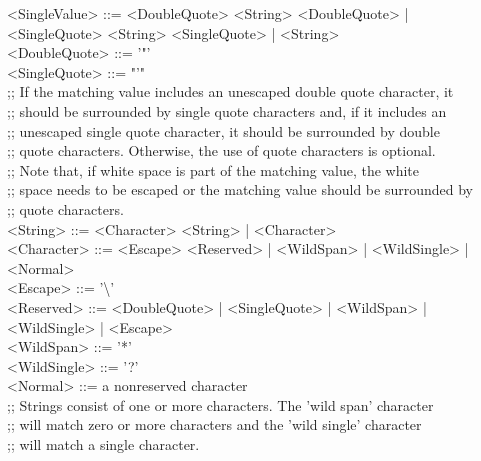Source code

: \settowidth{\uL}{<SingleValue> ::= }%
<SingleValue> ::= <DoubleQuote> <String> <DoubleQuote> |\\
\hspace*{\uL}<SingleQuote> <String> <SingleQuote> | <String>\\
<DoubleQuote> ::= '"'\\
<SingleQuote> ::= "'"\\
;; If the matching value includes an unescaped double quote character, it\\
;; should be surrounded by single quote characters and, if it includes an\\
;; unescaped single quote character, it should be surrounded by double\\
;; quote characters. Otherwise, the use of quote characters is optional.\\
;; Note that, if white space is part of the matching value, the white\\
;; space needs to be escaped or the matching value should be surrounded by\\
;; quote characters.\\
\newpage
<String> ::= <Character> <String> | <Character>\\
\settowidth{\uL}{<Character> ::= }%
<Character> ::= <Escape> <Reserved> | <WildSpan> | <WildSingle> |\\
\hspace*{\uL}<Normal>\\
<Escape> ::= '\textbackslash'\\
\settowidth{\uL}{<Reserved> ::= }%
<Reserved> ::= <DoubleQuote> | <SingleQuote> | <WildSpan> |\\
\hspace*{\uL}<WildSingle> | <Escape>\\
<WildSpan> ::= '*'\\
<WildSingle> ::= '?'\\
<Normal> ::= a non\longDash{}reserved character\\
;; Strings consist of one or more characters. The 'wild span' character\\
;; will match zero or more characters and the 'wild single' character\\
;; will match a single character.
\outputEnd{}
\appendixEnd{}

* **PROBLEM REQUIREMENTS**
Please return all of the material above exactly, minus any pictures.

* **THE COMPLETED TASK**
Source code

: \settowidth{\uL}{<SingleValue> ::= }%
<SingleValue> ::= <DoubleQuote> <String> <DoubleQuote> |\\
\hspace*{\uL}<SingleQuote> <String> <SingleQuote> | <String>\\
<DoubleQuote> ::= '"'\\
<SingleQuote> ::= "'"\\
;; If the matching value includes an unescaped double quote character, it\\
;; should be surrounded by single quote characters and, if it includes an\\
;; unescaped single quote character, it should be surrounded by double\\
;; quote characters. Otherwise, the use of quote characters is optional.\\
;; Note that, if white space is part of the matching value, the white\\
;; space needs to be escaped or the matching value should be surrounded by\\
;; quote characters.\\
\newpage
<String> ::= <Character> <String> | <Character>\\
\settowidth{\uL}{<Character> ::= }%
<Character> ::= <Escape> <Reserved> | <WildSpan> | <WildSingle> |\\
\hspace*{\uL}<Normal>\\
<Escape> ::= '\textbackslash'\\
\settowidth{\uL}{<Reserved> ::= }%
<Reserved> ::= <DoubleQuote> | <SingleQuote> | <WildSpan> |\\
\hspace*{\uL}<WildSingle> | <Escape>\\
<WildSpan> ::= '*'\\
<WildSingle> ::= '?'\\
<Normal> ::= a non\longDash{}reserved character\\
;; Strings consist of one or more characters. The 'wild span' character\\
;; will match zero or more characters and the 'wild single' character\\
;; will match a single character.
\outputEnd{}
\appendixEnd{}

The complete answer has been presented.